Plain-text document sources
------------------------------------------------------------

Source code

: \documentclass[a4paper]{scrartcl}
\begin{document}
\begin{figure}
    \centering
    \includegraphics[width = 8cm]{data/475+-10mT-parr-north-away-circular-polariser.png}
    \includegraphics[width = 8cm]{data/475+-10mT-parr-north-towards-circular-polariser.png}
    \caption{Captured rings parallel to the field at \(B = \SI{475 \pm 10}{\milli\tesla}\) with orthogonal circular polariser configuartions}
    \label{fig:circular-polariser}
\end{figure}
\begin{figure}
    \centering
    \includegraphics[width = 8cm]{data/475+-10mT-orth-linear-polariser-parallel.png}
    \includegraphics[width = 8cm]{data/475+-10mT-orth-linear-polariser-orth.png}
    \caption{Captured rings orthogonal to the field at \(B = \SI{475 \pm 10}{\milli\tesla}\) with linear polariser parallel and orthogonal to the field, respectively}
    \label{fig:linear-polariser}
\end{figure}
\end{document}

------------------------------------------------------------

▶ **DESCRIPTION OF THE TASK**: Output each entry exactly as written, leaving none out.

▶ **WRITTEN RESPONSE**:
Source code

: \documentclass[a4paper]{scrartcl}
\begin{document}
\begin{figure}
    \centering
    \includegraphics[width = 8cm]{data/475+-10mT-parr-north-away-circular-polariser.png}
    \includegraphics[width = 8cm]{data/475+-10mT-parr-north-towards-circular-polariser.png}
    \caption{Captured rings parallel to the field at \(B = \SI{475 \pm 10}{\milli\tesla}\) with orthogonal circular polariser configuartions}
    \label{fig:circular-polariser}
\end{figure}
\begin{figure}
    \centering
    \includegraphics[width = 8cm]{data/475+-10mT-orth-linear-polariser-parallel.png}
    \includegraphics[width = 8cm]{data/475+-10mT-orth-linear-polariser-orth.png}
    \caption{Captured rings orthogonal to the field at \(B = \SI{475 \pm 10}{\milli\tesla}\) with linear polariser parallel and orthogonal to the field, respectively}
    \label{fig:linear-polariser}
\end{figure}
\end{document}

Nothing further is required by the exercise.